The categories of words used for NLP are mostly similar to those used in other contexts, but in some cases they may be different from  how you were taught when you were learning the grammar of English. One of the challenges faced in NLP work is that terminology for describing syntax has evolved over time and differs somewhat across disciplines. If one were to ask how many categories of words are there, the writing center at a university might say there are eight different types of parts of speech in the English language: noun, pronoun, verb, adjective, adverb, preposition, conjunction, and interjection[1]. The folks who watched Schoolhouse Rock also were taught there were eight, but a slightly different set[2].  By contrast,  the first published guideline for annotating part of speech created by linguists used eighty different categories[3]. Most current NLP work uses around 35 labels for different parts of speech, with additional labels for punctuation.

The conventions for describing syntax arise from two disciplines: studies by linguists, going back as far as 8th century BCE by the first Sanskrit grammarians, and work by computational scientists, who have standardized and revised the labeling of syntactic units to better meet the needs of automated processing. What forms a legal constituent in a given language was once determined qualitatively and empirically: early linguists would review written documents, or interview native speakers of language, to find out what phrases native speakers find acceptable and what phrases or words can be substituted for one another and still be considered grammatical. This technique is still useful today as a means of verifying the syntactic labels of rarely seen expressions. For example, in the sentence “I would rather deal with the side effects of my medication”, one might wonder if “with” is part of a complex verb “deal with” or it acts as a preposition, which is a function word more associated with the noun phrase “the side effects”. The fact that we can substitute the verb  “tolerate” for “deal with” is evidence that “deal with” is a single entity.

There is always some risk of experimental bias when we depend on the judgements of untrained native speakers to define the legal structures of a language. As an alternative,  there have been attempts to use evidence of language structure obtained directly from physical monitoring of people’s  eyes (via eye tracking) or brains (via event-related potentials measured by electroencephalograms) while they process language. Although  such physiological evidence is less subject to bias, the cost of the equipment and the difficulty of using it has limited the scale of such studies. Moreover, both of these physiological approaches rely on experts to hypothesize about the structure of language, conduct experiments to elicit human behavior, and then generalize from a relatively small set of observations.

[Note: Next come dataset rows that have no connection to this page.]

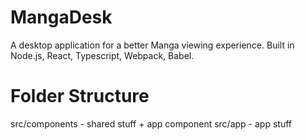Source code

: # MangaDesk
A desktop application for a better Manga viewing experience. Built in Node.js, React, Typescript, Webpack, Babel.

# Folder Structure
src/components - shared stuff + app component
src/app - app stuff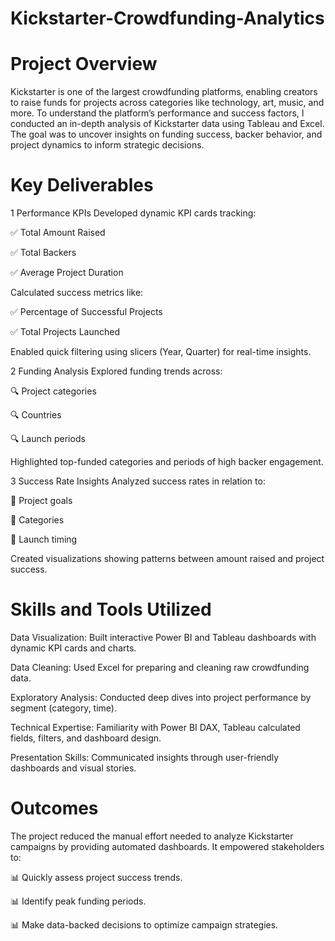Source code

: # Kickstarter-Crowdfunding-Analytics
# Project Overview
Kickstarter is one of the largest crowdfunding platforms, enabling creators to raise funds for projects across categories like technology, art, music, and more. To understand the platform’s performance and success factors, I conducted an in-depth analysis of Kickstarter data using Tableau and Excel. The goal was to uncover insights on funding success, backer behavior, and project dynamics to inform strategic decisions.
# Key Deliverables
1️ Performance KPIs
Developed dynamic KPI cards tracking:

✅ Total Amount Raised

✅ Total Backers

✅ Average Project Duration

Calculated success metrics like:

✅ Percentage of Successful Projects

✅ Total Projects Launched

Enabled quick filtering using slicers (Year, Quarter) for real-time insights.

2️ Funding Analysis
Explored funding trends across:

🔍 Project categories

🔍 Countries

🔍 Launch periods

Highlighted top-funded categories and periods of high backer engagement.

3️ Success Rate Insights
Analyzed success rates in relation to:

🎯 Project goals

🎯 Categories

🎯 Launch timing

Created visualizations showing patterns between amount raised and project success.

# Skills and Tools Utilized
Data Visualization: Built interactive Power BI and Tableau dashboards with dynamic KPI cards and charts.

Data Cleaning: Used Excel for preparing and cleaning raw crowdfunding data.

Exploratory Analysis: Conducted deep dives into project performance by segment (category, time).

Technical Expertise: Familiarity with Power BI DAX, Tableau calculated fields, filters, and dashboard design.

Presentation Skills: Communicated insights through user-friendly dashboards and visual stories.

# Outcomes
The project reduced the manual effort needed to analyze Kickstarter campaigns by providing automated dashboards. It empowered stakeholders to:

📊 Quickly assess project success trends.

📊 Identify peak funding periods.

📊 Make data-backed decisions to optimize campaign strategies.

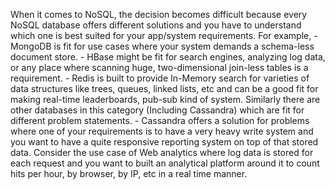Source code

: 
When it comes to NoSQL, the decision becomes difficult because every NoSQL database offers different solutions and you have to understand which one is best suited for your app/system requirements.
For example,
	- MongoDB is fit for use cases where your system demands a schema-less document store.
	- HBase might be fit for search engines, analyzing log data, or any place where scanning huge, two-dimensional join-less tables is a requirement.
	- Redis is built to provide In-Memory search for varieties of data structures like trees, queues, linked lists, etc and can be a good fit for making real-time leaderboards, pub-sub kind of system.
		Similarly there are other databases in this category (Including Cassandra) which are fit for different problem statements.
	- Cassandra offers a solution for problems where one of your requirements is to have a very heavy write system and you want to have a quite responsive reporting system on top of that stored data. Consider the use case of Web analytics where log data is stored for each request and you want to built an analytical platform around it to count hits per hour, by browser, by IP, etc in a real time manner.

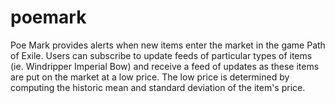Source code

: # poemark

Poe Mark provides alerts when new items enter the market in the game Path of Exile. Users can subscribe to update feeds of particular types of items (ie. Windripper Imperial Bow) and receive a feed of updates as these items are put on the market at a low price. The low price is determined by computing the historic mean and standard deviation of the item's price.
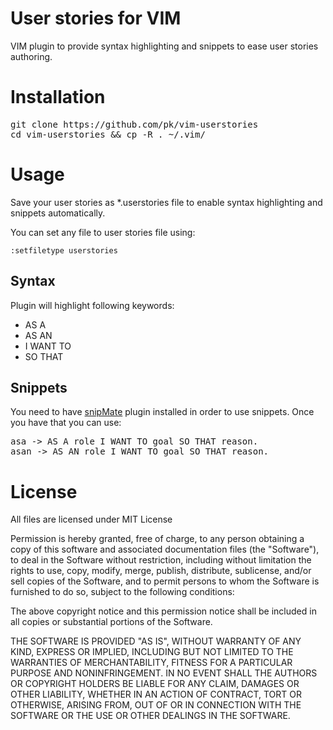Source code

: # User stories for VIM

VIM plugin to provide syntax highlighting and snippets to ease user stories
authoring.


# Installation

<pre>git clone https://github.com/pk/vim-userstories
cd vim-userstories && cp -R . ~/.vim/</pre>


# Usage

Save your user stories as *.userstories file to enable syntax highlighting and
snippets automatically.

You can set any file to user stories file using:
<pre><code>:setfiletype userstories</code></pre>

## Syntax

Plugin will highlight following keywords:

* AS A
* AS AN
* I WANT TO
* SO THAT

## Snippets

You need to have [snipMate](http://www.vim.org/scripts/script.php?script_id=2540)
plugin installed in order to use snippets. Once you have that you can use:

<pre>asa -> AS A role I WANT TO goal SO THAT reason.
asan -> AS AN role I WANT TO goal SO THAT reason.</pre>


# License

All files are licensed under MIT License

Permission is hereby granted, free of charge, to any person obtaining a copy
of this software and associated documentation files (the "Software"), to deal
in the Software without restriction, including without limitation the rights
to use, copy, modify, merge, publish, distribute, sublicense, and/or sell
copies of the Software, and to permit persons to whom the Software is
furnished to do so, subject to the following conditions:

The above copyright notice and this permission notice shall be included in
all copies or substantial portions of the Software.

THE SOFTWARE IS PROVIDED "AS IS", WITHOUT WARRANTY OF ANY KIND, EXPRESS OR
IMPLIED, INCLUDING BUT NOT LIMITED TO THE WARRANTIES OF MERCHANTABILITY,
FITNESS FOR A PARTICULAR PURPOSE AND NONINFRINGEMENT. IN NO EVENT SHALL THE
AUTHORS OR COPYRIGHT HOLDERS BE LIABLE FOR ANY CLAIM, DAMAGES OR OTHER
LIABILITY, WHETHER IN AN ACTION OF CONTRACT, TORT OR OTHERWISE, ARISING FROM,
OUT OF OR IN CONNECTION WITH THE SOFTWARE OR THE USE OR OTHER DEALINGS IN
THE SOFTWARE.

3.1 The Role of Corpora in Understanding Syntax

Today, best practice for many subtasks of natural language processing involves working with large collections of text, each of which comprises “a corpus”. Early on in the advent of computers, some researchers surmised the importance of collecting unsolicited examples of naturally occurring text and performing quantitative analyses to inform our understanding. In the  1960’s, linguists from Brown University created the first “large” collection of text[4]. This collection is known as the Brown Corpus. It includes 500 samples of English-language text, totaling roughly one million words, compiled from works published in the United States in 1961. The words of the corpus were then annotated with part-of-speech labels, using a combination of automated labeling and laborious hand correction[5]. Although this corpus is no longer considered large, it still provides a useful benchmark for many studies and is available for use within popular NLP tools such as NLTK (with updated part-of-speech tags). Also, the technique of combining automated processing and manual correction is still often necessary.

The second large-scale collection and annotation of  natural language data began in the early 1990’s with a project conducted by a team at the University of Pennsylvania, led by a Computer Scientist, Mitchell Marcus, an expert in automated sentence processing. This data set is called “the Penn Treebank” (PTB), and is the most widely used resource for NLP. This work benefited from a donation of three years of Wall Street Journal (WSJ) text (containing 98,732 news stories representing over 1.2 million word-level tokens), along with past efforts to annotate the words of the Brown Corpus with part-of-speech tags. Today, the PTB  also includes annotations for the “Switchboard” corpus of transcribed spoken conversation. Switchboard includes about 2,400 two-sided telephone conversations, previously collected by Texas Instruments in the early 1990’s[6]. However, the WSJ subset of the Penn treebank corpus is still among the largest and most widely used data sets for NLP work. The word-level categories used in the PTB are very similar to those previously used by linguists, but with changes to suit the task at hand: labels were chosen to be short, but also easy for annotators to remember. Special categories were added for proper nouns, numbers, auxiliaries, pronouns, and three subtypes of wh-words, along with common variants for tense and number.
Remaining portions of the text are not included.